[[ DATA TO USE, beginning ]]
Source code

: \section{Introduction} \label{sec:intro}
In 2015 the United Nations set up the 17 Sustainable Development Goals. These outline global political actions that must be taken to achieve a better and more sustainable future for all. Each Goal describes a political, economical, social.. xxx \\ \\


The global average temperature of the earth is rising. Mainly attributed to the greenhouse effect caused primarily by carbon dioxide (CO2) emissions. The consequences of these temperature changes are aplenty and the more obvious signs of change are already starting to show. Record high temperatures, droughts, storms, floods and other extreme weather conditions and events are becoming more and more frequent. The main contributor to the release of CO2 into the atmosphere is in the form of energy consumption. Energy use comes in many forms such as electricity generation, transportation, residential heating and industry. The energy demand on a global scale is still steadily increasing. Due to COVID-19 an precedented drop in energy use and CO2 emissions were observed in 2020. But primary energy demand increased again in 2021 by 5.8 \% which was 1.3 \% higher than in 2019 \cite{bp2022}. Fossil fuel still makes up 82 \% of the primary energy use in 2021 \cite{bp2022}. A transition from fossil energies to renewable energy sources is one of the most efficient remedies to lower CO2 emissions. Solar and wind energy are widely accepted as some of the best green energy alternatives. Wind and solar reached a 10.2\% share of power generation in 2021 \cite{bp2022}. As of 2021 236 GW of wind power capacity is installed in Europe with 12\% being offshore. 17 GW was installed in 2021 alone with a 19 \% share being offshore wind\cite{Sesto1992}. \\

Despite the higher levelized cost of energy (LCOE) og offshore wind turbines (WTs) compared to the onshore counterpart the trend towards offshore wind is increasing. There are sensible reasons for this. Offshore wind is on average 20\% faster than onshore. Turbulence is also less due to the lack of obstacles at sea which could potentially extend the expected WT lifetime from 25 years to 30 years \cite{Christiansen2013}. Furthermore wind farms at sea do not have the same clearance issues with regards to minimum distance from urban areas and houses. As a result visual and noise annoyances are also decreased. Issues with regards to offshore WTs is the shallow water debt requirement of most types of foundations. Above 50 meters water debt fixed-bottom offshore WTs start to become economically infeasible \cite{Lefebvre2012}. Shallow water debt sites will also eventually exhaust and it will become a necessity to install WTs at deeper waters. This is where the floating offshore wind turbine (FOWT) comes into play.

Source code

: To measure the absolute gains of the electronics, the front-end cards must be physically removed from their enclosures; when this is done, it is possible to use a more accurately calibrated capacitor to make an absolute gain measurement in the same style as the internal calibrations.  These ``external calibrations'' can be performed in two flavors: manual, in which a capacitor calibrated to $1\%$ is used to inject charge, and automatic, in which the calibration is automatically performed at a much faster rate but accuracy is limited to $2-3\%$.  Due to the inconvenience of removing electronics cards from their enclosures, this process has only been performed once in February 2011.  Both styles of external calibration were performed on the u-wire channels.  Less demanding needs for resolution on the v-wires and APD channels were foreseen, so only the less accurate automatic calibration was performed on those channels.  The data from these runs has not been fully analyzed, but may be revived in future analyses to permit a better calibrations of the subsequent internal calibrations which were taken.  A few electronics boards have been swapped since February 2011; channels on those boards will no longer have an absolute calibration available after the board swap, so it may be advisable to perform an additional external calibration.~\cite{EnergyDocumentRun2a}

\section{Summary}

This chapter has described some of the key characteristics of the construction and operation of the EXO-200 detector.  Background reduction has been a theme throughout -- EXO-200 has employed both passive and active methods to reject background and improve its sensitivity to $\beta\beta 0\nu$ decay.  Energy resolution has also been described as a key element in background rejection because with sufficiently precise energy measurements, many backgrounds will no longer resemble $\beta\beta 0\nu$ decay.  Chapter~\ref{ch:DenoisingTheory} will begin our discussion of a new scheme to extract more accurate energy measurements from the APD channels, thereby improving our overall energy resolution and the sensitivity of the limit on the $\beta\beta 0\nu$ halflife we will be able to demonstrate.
[[ DATA TO USE, end ]]
■ EXERCISE PROMPT ■
Write the records out once more, exactly as shown.

■ THE ANSWER ■
Source code

: \section{Introduction} \label{sec:intro}
In 2015 the United Nations set up the 17 Sustainable Development Goals. These outline global political actions that must be taken to achieve a better and more sustainable future for all. Each Goal describes a political, economical, social.. xxx \\ \\


The global average temperature of the earth is rising. Mainly attributed to the greenhouse effect caused primarily by carbon dioxide (CO2) emissions. The consequences of these temperature changes are aplenty and the more obvious signs of change are already starting to show. Record high temperatures, droughts, storms, floods and other extreme weather conditions and events are becoming more and more frequent. The main contributor to the release of CO2 into the atmosphere is in the form of energy consumption. Energy use comes in many forms such as electricity generation, transportation, residential heating and industry. The energy demand on a global scale is still steadily increasing. Due to COVID-19 an precedented drop in energy use and CO2 emissions were observed in 2020. But primary energy demand increased again in 2021 by 5.8 \% which was 1.3 \% higher than in 2019 \cite{bp2022}. Fossil fuel still makes up 82 \% of the primary energy use in 2021 \cite{bp2022}. A transition from fossil energies to renewable energy sources is one of the most efficient remedies to lower CO2 emissions. Solar and wind energy are widely accepted as some of the best green energy alternatives. Wind and solar reached a 10.2\% share of power generation in 2021 \cite{bp2022}. As of 2021 236 GW of wind power capacity is installed in Europe with 12\% being offshore. 17 GW was installed in 2021 alone with a 19 \% share being offshore wind\cite{Sesto1992}. \\

Despite the higher levelized cost of energy (LCOE) og offshore wind turbines (WTs) compared to the onshore counterpart the trend towards offshore wind is increasing. There are sensible reasons for this. Offshore wind is on average 20\% faster than onshore. Turbulence is also less due to the lack of obstacles at sea which could potentially extend the expected WT lifetime from 25 years to 30 years \cite{Christiansen2013}. Furthermore wind farms at sea do not have the same clearance issues with regards to minimum distance from urban areas and houses. As a result visual and noise annoyances are also decreased. Issues with regards to offshore WTs is the shallow water debt requirement of most types of foundations. Above 50 meters water debt fixed-bottom offshore WTs start to become economically infeasible \cite{Lefebvre2012}. Shallow water debt sites will also eventually exhaust and it will become a necessity to install WTs at deeper waters. This is where the floating offshore wind turbine (FOWT) comes into play.

Source code

: To measure the absolute gains of the electronics, the front-end cards must be physically removed from their enclosures; when this is done, it is possible to use a more accurately calibrated capacitor to make an absolute gain measurement in the same style as the internal calibrations.  These ``external calibrations'' can be performed in two flavors: manual, in which a capacitor calibrated to $1\%$ is used to inject charge, and automatic, in which the calibration is automatically performed at a much faster rate but accuracy is limited to $2-3\%$.  Due to the inconvenience of removing electronics cards from their enclosures, this process has only been performed once in February 2011.  Both styles of external calibration were performed on the u-wire channels.  Less demanding needs for resolution on the v-wires and APD channels were foreseen, so only the less accurate automatic calibration was performed on those channels.  The data from these runs has not been fully analyzed, but may be revived in future analyses to permit a better calibrations of the subsequent internal calibrations which were taken.  A few electronics boards have been swapped since February 2011; channels on those boards will no longer have an absolute calibration available after the board swap, so it may be advisable to perform an additional external calibration.~\cite{EnergyDocumentRun2a}

\section{Summary}

This chapter has described some of the key characteristics of the construction and operation of the EXO-200 detector.  Background reduction has been a theme throughout -- EXO-200 has employed both passive and active methods to reject background and improve its sensitivity to $\beta\beta 0\nu$ decay.  Energy resolution has also been described as a key element in background rejection because with sufficiently precise energy measurements, many backgrounds will no longer resemble $\beta\beta 0\nu$ decay.  Chapter~\ref{ch:DenoisingTheory} will begin our discussion of a new scheme to extract more accurate energy measurements from the APD channels, thereby improving our overall energy resolution and the sensitivity of the limit on the $\beta\beta 0\nu$ halflife we will be able to demonstrate.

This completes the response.